To Demos’s Huelsman, though, Sanders does have a plan to limit for-profits -- by funding their public competitors. Sanders’s plan calls for creating a $48 billion federal matching grant program to eliminate tuition and fees at four-year public colleges and universities, tribal colleges, community colleges, trade schools, and apprenticeship programs.

“Part of the theory of change around the Sanders plan is that by funding robust public institutions, unsavory for-profit colleges will have less room to operate,” Huelsman said.

Despite the lack of detail in his plan, Huelsman said Sanders likely would also support the restoration of Obama-era policies, like the gainful-employment rule. Huelsman noted that Sanders was among a group of six Democratic senators who wrote the Obama administration calling for the rule’s creation.

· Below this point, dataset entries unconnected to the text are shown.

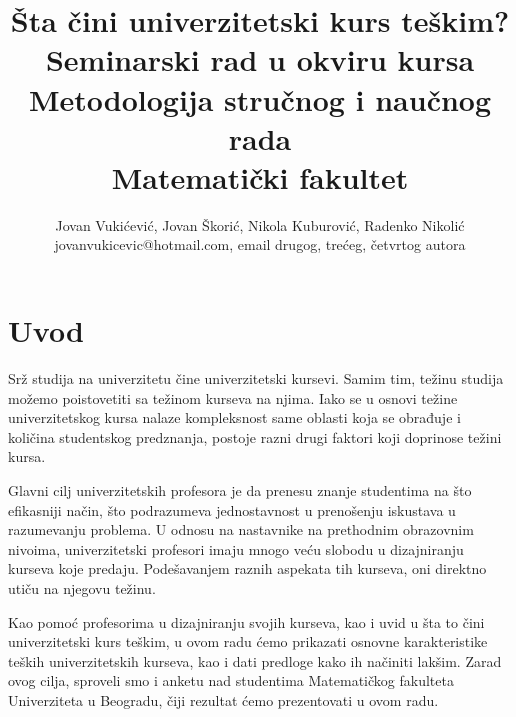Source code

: \documentclass[a4paper]{article}
\begin{document}
\title{Šta čini univerzitetski kurs teškim?\\ \small{Seminarski rad u okviru kursa\\Metodologija stručnog i naučnog rada\\ Matematički fakultet}}

\author{Jovan Vukićević, Jovan Škorić, Nikola Kuburović, Radenko Nikolić\\ jovanvukicevic@hotmail.com, email drugog, trećeg, četvrtog autora}


\maketitle


\tableofcontents

\newpage

\section{Uvod}
\label{sec:uvod}

Srž studija na univerzitetu čine univerzitetski kursevi. Samim tim, težinu studija možemo poistovetiti sa težinom kurseva na njima. Iako se u osnovi težine univerzitetskog kursa nalaze kompleksnost same oblasti koja se obrađuje i količina studentskog predznanja, postoje razni drugi faktori koji doprinose težini kursa.

Glavni cilj univerzitetskih profesora je da prenesu znanje studentima na što efikasniji način, što podrazumeva jednostavnost u prenošenju iskustava u razumevanju problema. U odnosu na nastavnike na prethodnim obrazovnim nivoima, univerzitetski profesori imaju mnogo veću slobodu u dizajniranju kurseva koje predaju. Podešavanjem raznih aspekata tih kurseva, oni direktno utiču na njegovu težinu.

Kao pomoć profesorima u dizajniranju svojih kurseva, kao i uvid u šta to čini univerzitetski kurs teškim, u ovom radu ćemo prikazati osnovne karakteristike teških univerzitetskih kurseva, kao i dati predloge kako ih načiniti lakšim. Zarad ovog cilja, sproveli smo i anketu nad studentima Matematičkog fakulteta Univerziteta u Beogradu, čiji rezultat ćemo prezentovati u ovom radu.
\end{document}

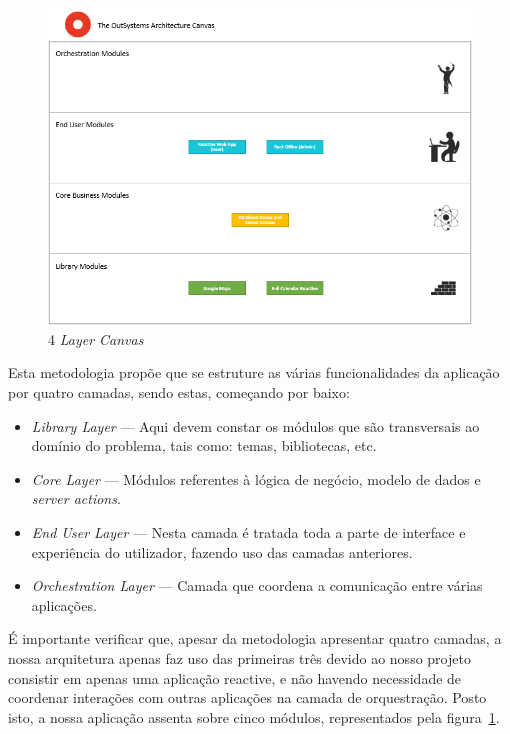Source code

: \documentclass[a4paper,openright,11pt]{report}
\begin{document}
\begin{figure}[h]
  \centering 
  \includegraphics[scale=0.7]{figures/4LayerCanvas.png}
  \caption{4 \textit{Layer Canvas}}\label{fig:4lc}
\end{figure}

Esta metodologia propõe que se estruture as várias funcionalidades da aplicação por quatro camadas, sendo estas, começando por baixo: 

\begin{itemize}
    \item \textit{Library Layer} --- Aqui devem constar os módulos que são transversais ao domínio do problema, tais como: temas, bibliotecas, etc. 
    \item \textit{Core Layer} --- Módulos referentes à lógica de negócio, modelo de dados e \textit{server actions}. 
    \item \textit{End User Layer} --- Nesta camada é tratada toda a parte de interface e experiência do utilizador, fazendo uso das camadas anteriores. 
    \item \textit{Orchestration Layer} --- Camada que coordena a comunicação entre várias aplicações. 
\end{itemize}

É importante verificar que, apesar da metodologia apresentar quatro camadas, 
a nossa arquitetura apenas faz uso das primeiras três devido ao nosso projeto consistir em apenas uma aplicação reactive, 
e não havendo necessidade de coordenar interações com outras aplicações na camada de orquestração. 
Posto isto, a nossa aplicação assenta sobre cinco módulos, representados pela figura~\ref{fig:4lc}.
\end{document}
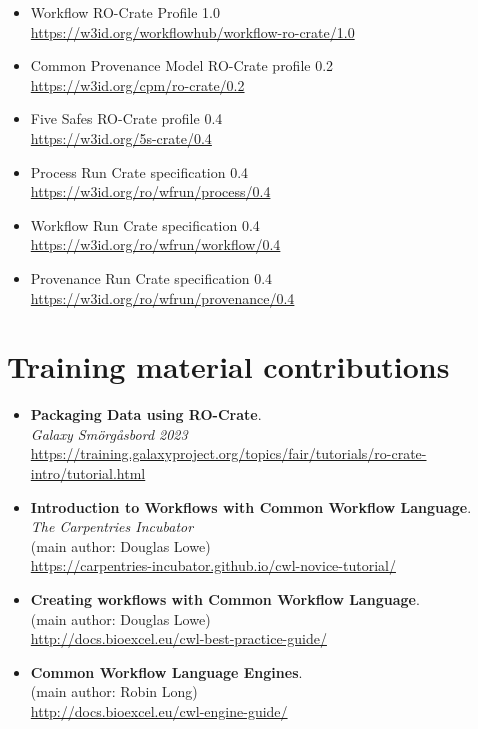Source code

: \begin{itemize}
  \item Workflow RO-Crate Profile 1.0 \cite{Bacall 2022}\\
  \url{https://w3id.org/workflowhub/workflow-ro-crate/1.0}
  \item Common Provenance Model RO-Crate profile 0.2\\
  \url{https://w3id.org/cpm/ro-crate/0.2}
  \item Five Safes RO-Crate profile 0.4 \cite{Soiland-Reyes 2023e}\\
  \url{https://w3id.org/5s-crate/0.4}
  \item Process Run Crate specification 0.4 \cite{WRROC 2023a}\\
  \url{https://w3id.org/ro/wfrun/process/0.4}
  \item Workflow Run Crate specification 0.4 \cite{WRROC 2023b}\\
  \url{https://w3id.org/ro/wfrun/workflow/0.4}
  \item Provenance Run Crate specification 0.4 \cite{WRROC 2023c}\\
  \url{https://w3id.org/ro/wfrun/provenance/0.4}  
\end{itemize}


\section{Training material contributions}

\begin{itemize}
  \item
    \textbf{Packaging Data using RO-Crate}.\\
    \emph{Galaxy Smörgåsbord 2023}\\
    \url{https://training.galaxyproject.org/topics/fair/tutorials/ro-crate-intro/tutorial.html}
  \item
    \textbf{Introduction to Workflows with Common Workflow Language}.\\
    \emph{The Carpentries Incubator}\\
    (main author: Douglas Lowe)\\
    \url{https://carpentries-incubator.github.io/cwl-novice-tutorial/}
  \item
    \textbf{Creating workflows with Common Workflow Language}.\\
    (main author: Douglas Lowe)\\
    \url{http://docs.bioexcel.eu/cwl-best-practice-guide/}
  \item
    \textbf{Common Workflow Language Engines}.\\
    (main author: Robin Long)\\
    \url{http://docs.bioexcel.eu/cwl-engine-guide/}
  \end{itemize}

Sanders's campaign, for its part, wouldn’t detail in emails what administrative steps he’d take. Instead the campaign pointed to his record -- including the list of 104 written questions he gave DeVos during her January 2017 confirmation hearings, in which he expressed support for the gainful-employment and borrower-defense rules.

“For-profit colleges enroll only 10 percent of all students but account for nearly 30 percent of student loan borrowers, and 35 percent of all defaults,” he wrote in one question. “One of the protections put in place is the gainful employment rule … If confirmed, do you plan on keeping this regulation in place or rolling it back to enrich your billionaire friends?”

He also noted that Grand Rapids, Mich., where DeVos earned her bachelor’s degree at Calvin College, was home to a branch of the defunct Corinthian Colleges. “Do you believe that [Corinthian’s] former students should pay for what the industry admits were ‘mistakes?’”

Sanders also appears likely to want a more aggressive CFPB, signing a letter with 14 other Democratic senators in 2018 that blasted the bureau's then acting director, Mick Mulvaney. The letter came after the CFPB's student loan ombudsman resigned, saying in his resignation letter that under Mulvaney’s leadership, "the bureau has abandoned the very consumers it is tasked by Congress with protecting."

"Sanders did support those things in the Senate," said Clare McCann, New America's deputy director for federal higher education policy. "It's just not things he's laid out clearly in his plan."

it's unclear if Sanders would follow Senator Elizabeth Warren, who said before dropping out of the Democratic presidential nomination race earlier this month that she’d cancel student debt administratively.

Warren had said she would have used the department’s discretion under the Higher Education Act to wipe away loans, even when borrowers don’t meet the eligibility requirements for specific forgiveness programs.

Sanders’s campaign wouldn’t say if it would take that approach, and Huelsman wasn’t sure.

“On one hand, Sanders is somewhat of a Senate institutionalist, and all signs point to him trying to push tuition-free college and debt cancellation legislatively,” he said. “But I absolutely could see him following Senator Warren’s lead and trying to accomplish debt cancellation through some sort of settlement and compromise authority.”